La segunda, nos presenta a una joven con una diadema confeccionada con el distintivo de una marca automovilística, sosteniendo un retrato de Mikhail Gorbachov, lista para redecorar su despacho. El proceso de reconstrucción de la Unión Soviética iniciado por el líder, es llevado a la irrisión desde el gesto de la “señorita Perestroica” disponiéndose a colgar el retrato, al hacer del final de la Guerra Fría un momento portátil tal cual, efectivamente, la Historia ha demostrado fue aquella hazaña. El resurgimiento en el nuevo milenio de los antiguos discursos del Soviet, las amenazas contra Occidente, las intervenciones de países fronterizos, y los absolutismos de Estado, unidos a la rampante corrupción política y económica, demuestran lo desechable y provisional de aquel esfuerzo. Un esfuerzo que, visionariamente, esta obra de Pérez-Mínguez capta, desde la capacidad del kitsch para hacerse con su objeto y desmitificarlo, a fin de mostrarlo en todo el esplendor de su bien ensayada falsedad.

Este claro simulacro, deviene manierismo barroco en “Gitana con niña”, “Vendedora de naranjas” y “Lima”. Tres alegorías afines a los trasiegos trasatlánticos de ciertos mitos hispanos, que el artista extrae del contexto originario para encontrarlos en el tejido postmoderno, donde se reinventan y deslastran de sus connotaciones negativas. En la primera foto, el carácter trashumante y marginal que la gitana ha ocupado dentro del imaginario ibérico, desaparece en aras de una reinvención, no solo del look, donde batas de cola, faralaos, claveles y collares de cuentas son sustituidos por faldas tubo, medias de redecilla, licra y accesorios industriales, sino de la actitud independiente y desafiante donde no hay ya lugar para el choteo.

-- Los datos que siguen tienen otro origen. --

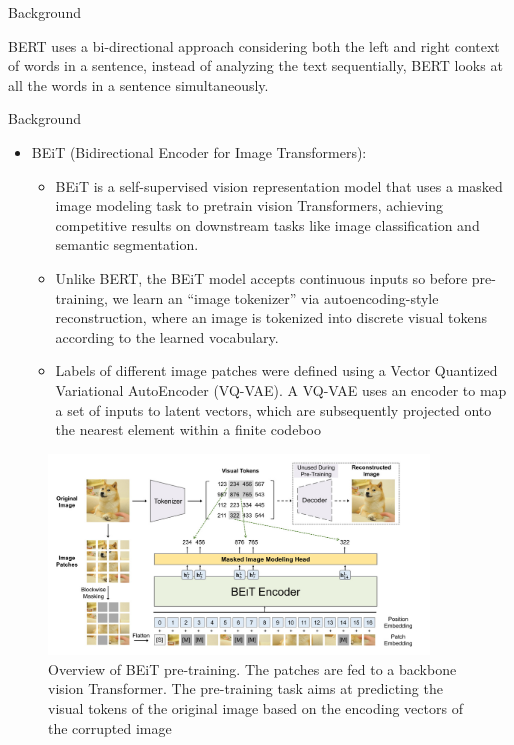 \documentclass[10pt]{beamer}
\begin{document}
\begin{frame}{Background}
\begin{itemize}
            BERT uses a bi-directional approach considering both the left and
            right context of words in a sentence, instead of analyzing the text
            sequentially, BERT looks at all the words in a sentence
            simultaneously.

    \end{itemize}
\end{frame}

\begin{frame}{Background}
    \begin{itemize}
        \item BEiT (Bidirectional Encoder for Image Transformers):

            \begin{itemize}
            \item BEiT is a self-supervised vision representation model that uses a
            masked image modeling task to pretrain vision Transformers,
            achieving competitive results on downstream tasks like image
            classification and semantic segmentation.

            \item Unlike BERT, the BEiT model accepts continuous inputs so before pre-training,
            we learn an “image tokenizer” via autoencoding-style reconstruction, where an image is tokenized into
            discrete visual tokens according to the learned vocabulary.

        \item Labels of different image patches were defined using a Vector
            Quantized Variational AutoEncoder (VQ-VAE).
            A VQ-VAE uses an encoder to map a set of inputs to
            latent vectors, which are subsequently projected onto the
            nearest element within a finite codeboo
            \end{itemize}

    \end{itemize}
\end{frame}

\begin{frame}
    \begin{figure}
        \includegraphics[width=0.9\textwidth]{beit.jpeg}
        \caption{Overview of BEiT pre-training. The patches are fed to a backbone vision
        Transformer. The pre-training task aims at predicting the visual tokens
    of the original image based
on the encoding vectors of the corrupted image}
\end{figure}
\end{frame}
\end{document}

“Vendedora de naranjas” desconstruye un motivo recurrente en el muralismo, la pintura realista, el arte naif, la publicidad y la decoración de loza y figuritas de porcelana, para insertarlo en una dialéctica no ornamental sino argumental, donde el manido arquetipo se distancia de tales representaciones, a favor de una estilización del modelo, lograda mediante la sutil escogencia de los accesorios, maquillaje, vestimenta y cargamento. El fondo abstracto y la iluminación hiperreal completan lo sofisticado de la composición, distanciándola del localismo. Aún la presencia del abanico y la peineta, en su nitidez, revelan la certeza de un desconcierto a los ojos del espectador, pues le impiden ubicarlos en el escenario de charanga y pandereta o con el recargamiento representativo de la fallera valenciana.

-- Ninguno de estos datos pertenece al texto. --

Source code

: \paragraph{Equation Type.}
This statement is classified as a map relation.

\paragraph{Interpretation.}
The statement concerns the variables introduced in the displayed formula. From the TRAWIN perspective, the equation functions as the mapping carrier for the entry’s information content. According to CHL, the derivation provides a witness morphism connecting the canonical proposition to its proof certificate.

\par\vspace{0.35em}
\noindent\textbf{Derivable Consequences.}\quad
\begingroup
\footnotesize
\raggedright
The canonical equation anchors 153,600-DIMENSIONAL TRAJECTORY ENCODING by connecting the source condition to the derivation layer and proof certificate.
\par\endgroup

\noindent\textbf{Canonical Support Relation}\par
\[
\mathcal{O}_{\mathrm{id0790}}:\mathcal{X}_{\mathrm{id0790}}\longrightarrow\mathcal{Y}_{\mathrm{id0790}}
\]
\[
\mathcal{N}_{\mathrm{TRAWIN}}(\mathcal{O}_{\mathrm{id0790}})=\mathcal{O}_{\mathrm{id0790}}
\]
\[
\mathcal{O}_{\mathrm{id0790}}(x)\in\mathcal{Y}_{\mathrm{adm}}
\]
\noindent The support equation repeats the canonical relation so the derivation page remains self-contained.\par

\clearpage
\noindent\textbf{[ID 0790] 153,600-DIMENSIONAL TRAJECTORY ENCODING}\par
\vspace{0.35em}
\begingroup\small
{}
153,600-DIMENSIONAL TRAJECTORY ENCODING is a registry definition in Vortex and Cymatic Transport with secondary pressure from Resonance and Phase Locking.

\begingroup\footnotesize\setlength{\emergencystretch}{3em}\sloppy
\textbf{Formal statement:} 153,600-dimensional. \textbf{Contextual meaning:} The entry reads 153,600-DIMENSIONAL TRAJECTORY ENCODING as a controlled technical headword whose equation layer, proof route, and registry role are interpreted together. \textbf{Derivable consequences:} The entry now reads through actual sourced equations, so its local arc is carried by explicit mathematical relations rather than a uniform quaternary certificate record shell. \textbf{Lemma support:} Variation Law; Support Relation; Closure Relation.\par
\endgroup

“Lima” retoza entre el cítrico y la ciudad, desde lo sugerente de un joven semidesnudo mirando cautivadoramente a la cámara tras el follaje de un posible limonero, sosteniendo un cartel donde aparece escrita la palabra que da título al retrato. Pero más que mostrarnos un estereotipo reconocible, el artista propone un décalage geográfico al transformar al “inca Nicolás” en alegoría de Lautaro, el caudillo Mapuche que da también nombre a una ciudad chilena. La función del modelo, ya ambigua de por sí, se vuelve mucho más enigmática, al ocultarnos una parte del rostro tras las hojas, por obra de una iluminación donde dominan los tonos carmesí contra un fondo rosa. El trompe-l’oeil resultante, unido al afectado efecto del conjunto, le otorga gravedad y ese “peso icónico” que Pablo Pérez-Mínguez buscó siempre en sus fotografías, mediante una estereofonía de razón y pasión donde se tensan los arquetipos, se desmitifican los ídolos y se celebra, por sobre todo, la diferencia.